Indeed, with respect to the stage at which Israeli residency status was lost, the case herein is considerably similar to ‘Awad. However, the case herein did not conclude at that stage, as, beginning in the 1980s, the Petitioner renewed his ties to Israel (East Jerusalem). He visited Israel frequently and remained in the country for lengthy periods of time each year. He married a resident of the Area, with whom he resided in Beit Haina in East Jerusalem, and, in fact, beginning in the early 1990s, the Petitioner spent most of the year in Israel, and in a significant number of years—the entire year. Ever since 2008, the Petitioner has remained in Israel permanently and never left the country.3

In these circumstances, the Petitioner should be deemed to have renewed his ties to Israel, and given the special status of East Jerusalem residents as native residents—contrary to persons who acquired the right to permanent residency by permit after having immigrated to Israel—there are sufficient grounds and justification for his application for renewed recognition of his status as a permanent resident according to the route proposed by my colleague [Vogelman] in the final section of his opinion.

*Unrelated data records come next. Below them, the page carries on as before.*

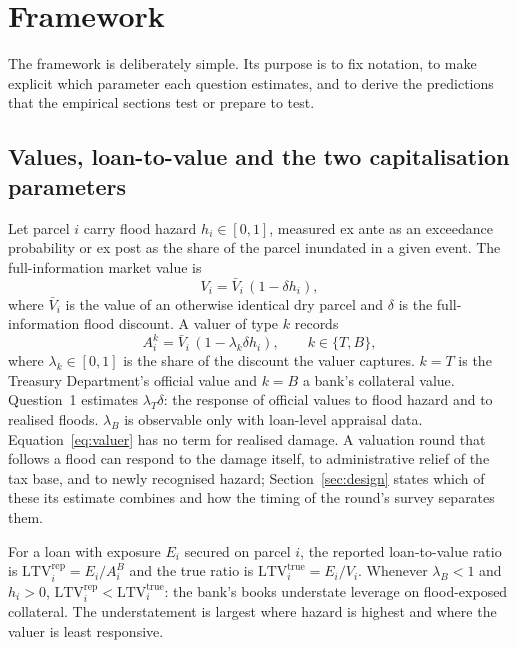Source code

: \section{Framework}\label{sec:framework}

The framework is deliberately simple. Its purpose is to fix notation, to make explicit which parameter each question estimates, and to derive the predictions that the empirical sections test or prepare to test.

\subsection{Values, loan-to-value and the two capitalisation parameters}

Let parcel $i$ carry flood hazard $h_i \in [0,1]$, measured ex ante as an exceedance probability or ex post as the share of the parcel inundated in a given event. The full-information market value is
\begin{equation}
V_i = \bar V_i\,(1 - \delta h_i),
\end{equation}
where $\bar V_i$ is the value of an otherwise identical dry parcel and $\delta$ is the full-information flood discount. A valuer of type $k$ records
\begin{equation}
A_i^k = \bar V_i\,(1 - \lambda_k \delta h_i), \qquad k \in \{T, B\},
\label{eq:valuer}
\end{equation}
where $\lambda_k \in [0,1]$ is the share of the discount the valuer captures. $k = T$ is the Treasury Department's official value and $k = B$ a bank's collateral value. Question~1 estimates $\lambda_T \delta$: the response of official values to flood hazard and to realised floods. $\lambda_B$ is observable only with loan-level appraisal data. Equation~\eqref{eq:valuer} has no term for realised damage. A valuation round that follows a flood can respond to the damage itself, to administrative relief of the tax base, and to newly recognised hazard; Section~\ref{sec:design} states which of these its estimate combines and how the timing of the round's survey separates them.

For a loan with exposure $E_i$ secured on parcel $i$, the reported loan-to-value ratio is $\mathrm{LTV}^{\mathrm{rep}}_i = E_i / A_i^B$ and the true ratio is $\mathrm{LTV}^{\mathrm{true}}_i = E_i / V_i$. Whenever $\lambda_B < 1$ and $h_i > 0$, $\mathrm{LTV}^{\mathrm{rep}}_i < \mathrm{LTV}^{\mathrm{true}}_i$: the bank's books understate leverage on flood-exposed collateral. The understatement is largest where hazard is highest and where the valuer is least responsive.

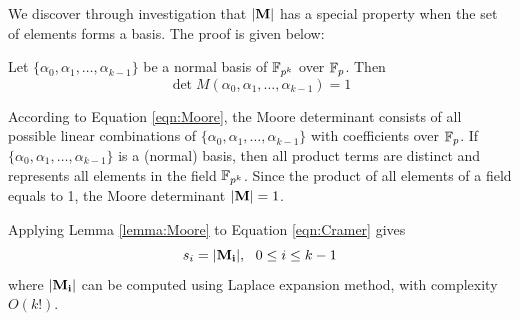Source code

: We discover through investigation that ${|\bf M}|$ has a special property when the set of elements forms a basis. The proof is given below:
\begin{Lemma}
\label{lemma:Moore}
Let $\{\alpha_0,\alpha_1,\dots,\alpha_{k-1}\}$ be a normal basis of ${\mathbb{F}}_{p^k}$ over ${\mathbb{F}}_{p}$. Then
\begin{equation}
\det{M(\alpha_0,\alpha_1,\dots,\alpha_{k-1})} = 1
\end{equation}
\end{Lemma}
\begin{Proof}
According to Equation \ref{eqn:Moore}, the Moore determinant consists of all possible linear combinations of 
$\{\alpha_0,\alpha_1,\dots,\alpha_{k-1}\}$ with coefficients over ${\mathbb{F}}_{p}$. If $\{\alpha_0,\alpha_1,\dots,\alpha_{k-1}\}$
is a (normal) basis, then all product terms are distinct and represents all elements in the field ${\mathbb{F}}_{p^k}$. Since the product 
of all elements of a field equals to 1, the Moore determinant ${|\bf M}|=1$.
\end{Proof}

Applying Lemma \ref{lemma:Moore} to Equation \ref{eqn:Cramer} gives
\begin{equation}
s_i = {|\bf M_i|},~~0\leq i\leq k-1
\end{equation}
where ${|\bf M_i|}$ can be computed using Laplace expansion method, with complexity $O(k!)$.


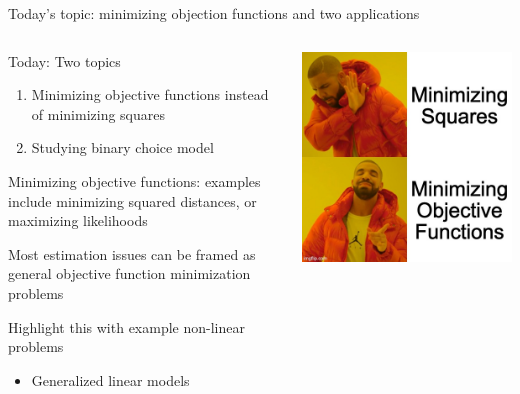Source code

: \documentclass[notes,11pt, aspectratio=169]{beamer}
\newenvironment{wideitemize}{\itemize\addtolength{\itemsep}{10pt}}{\enditemize}
\begin{document}
\begin{frame}{Today's topic: minimizing objection functions and two applications }
  \begin{columns}[T] %
    \begin{column}{.6\textwidth}
      \begin{wideitemize}
      \item Today: Two topics
        \begin{enumerate}
        \item Minimizing objective functions instead of minimizing squares
        \item Studying binary choice model
        \end{enumerate}
      \item Minimizing objective functions: examples include
        minimizing squared distances, or maximizing likelihoods
      \item Most estimation issues can be framed as general
        objective function minimization problems
      \item Highlight this with example non-linear problems
        \begin{itemize}
        \item Generalized linear models 
        \end{itemize}
      \end{wideitemize}
    \end{column}%
  \hfill%
  \begin{column}{.4\textwidth}
    \includegraphics[width=\linewidth]{images/drake_minimization.jpg}
  \end{column}
\end{columns}
\end{frame}
\end{document}
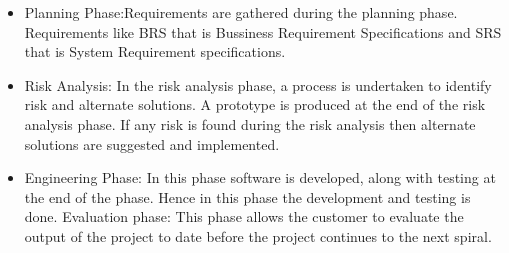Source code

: \begin{itemize}
\item Planning Phase:\newline Requirements are gathered during the planning phase. Requirements like
BRS that is Bussiness Requirement Specifications and SRS that is System Requirement
specifications.
\item Risk Analysis: \newline
In the risk analysis phase, a process is undertaken to identify risk and alternate
solutions. A prototype is produced at the end of the risk analysis phase. If any risk is found
during the risk analysis then alternate solutions are suggested and implemented.
\item Engineering Phase: \newline
In this phase software is developed, along with testing at the end of the
phase. Hence in this phase the development and testing is done. Evaluation phase: This
phase allows the customer to evaluate the output of the project to date before the project
continues to the next spiral.
\end{itemize}



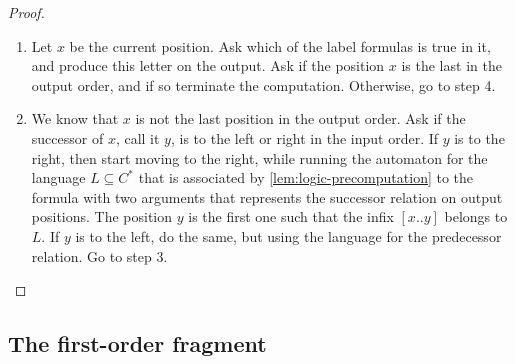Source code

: \begin{proof}
\begin{enumerate}
        \item Let $x$ be the current position. Ask which of the label formulas is true in it, and produce this letter on the output. Ask if the position $x$ is the last in the output order, and if so terminate the computation. Otherwise, go to step 4.
        \item We know that $x$ is not the last position in the output order. Ask if the successor of $x$, call it $y$, is to the left or right in the input order. If $y$ is to the right, then start moving to the right, while running the automaton for the language $L \subseteq C^*$ that is associated  by \cref{lem:logic-precomputation} to the formula with two arguments that represents the successor relation on output positions. The position $y$ is the first one such that the infix $[x..y]$ belongs to $L$. If $y$ is to the left, do the same, but using the language  for the predecessor relation. Go to step 3. 
    \end{enumerate}

    
\end{proof}


\subsection{The first-order fragment}
\label{sec:logic-aperiodic}
\newcommand{\fotype}{\text{tp}}


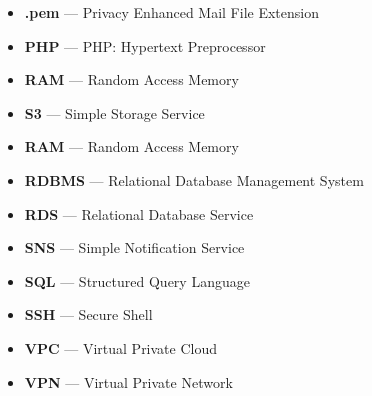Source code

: \begin{itemize}
    \item  \textbf{.pem} \tab— Privacy Enhanced Mail File Extension
    \item  \textbf{PHP} \tab— PHP: Hypertext Preprocessor
    \item  \textbf{RAM} \tab— Random Access Memory
    \item  \textbf{S3} \tab— Simple Storage Service
    \item  \textbf{RAM} \tab— Random Access Memory
    \item  \textbf{RDBMS} \tab— Relational Database Management System
    \item  \textbf{RDS} \tab— Relational Database Service
    \item  \textbf{SNS} \tab— Simple Notification Service
    \item  \textbf{SQL} \tab— Structured Query Language
    \item  \textbf{SSH} \tab— Secure Shell
    \item  \textbf{VPC} \tab— Virtual Private Cloud
    \item  \textbf{VPN} \tab— Virtual Private Network
\end{itemize}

This judgment establishes a precedent that Palestinian Jerusalemites who have been told that their residency expired and has been revoked can refer to when seeking to have their residency reinstated. However, President Justice Miriam Naor stated: “It is understood that this [case] should not lead to the conclusion that this shall be the outcome in each and every matter, rather the outcome depends on the facts of the case.”4 Therefore, the “center of life” is still the central principle that determines the residency status of Palestinians within the municipal boundaries of Jerusalem controlled by Israel. Furthermore, the minister of interior continues to have broad powers over such matters.

Conclusion

Abd al-Haq spent nearly 30 years attempting to reinstate his permanent residency status, and his efforts have had a positive impact on Palestinian Jerusalemites who find themselves in a similar predicament. While Abd al-Haq has generally refused to speak publicly, even after the ruling, he did finally obtain legal status and an Israeli permanent-resident ID. However, this case has created opportunities for Palestinian Jerusalemites who have an ID number, but an inactive ID; lived outside the country beginning in childhood; or obtained foreign citizenship as minors.

Possibly the most important aspect of this case is that as a result of it, the Israeli courts formally acknowledged what Palestinians have always known: that Palestinians are indigenous to Jerusalem, and distinct from those who arrived as foreigners and then applied for residency. However, to date, this ruling remains relevant to one case only, and has not changed anything about the legal status of Palestinian Jerusalemites generally.

Notes

1

“Al-Haq v. Minister of Interior,” Supreme Court of Israel, Deliberation and ruling, point 24.

2

Al-Haq v. Minister of Interior,” Supreme Court of Israel, Deliberation and ruling, point 19.

3

Al-Haq v. Minister of Interior,” Supreme Court of Israel, Deliberation and ruling, point 28.

4

Al-Haq v. Minister of Interior,” Supreme Court of Israel, Deliberation and ruling, judgment of President M Naor.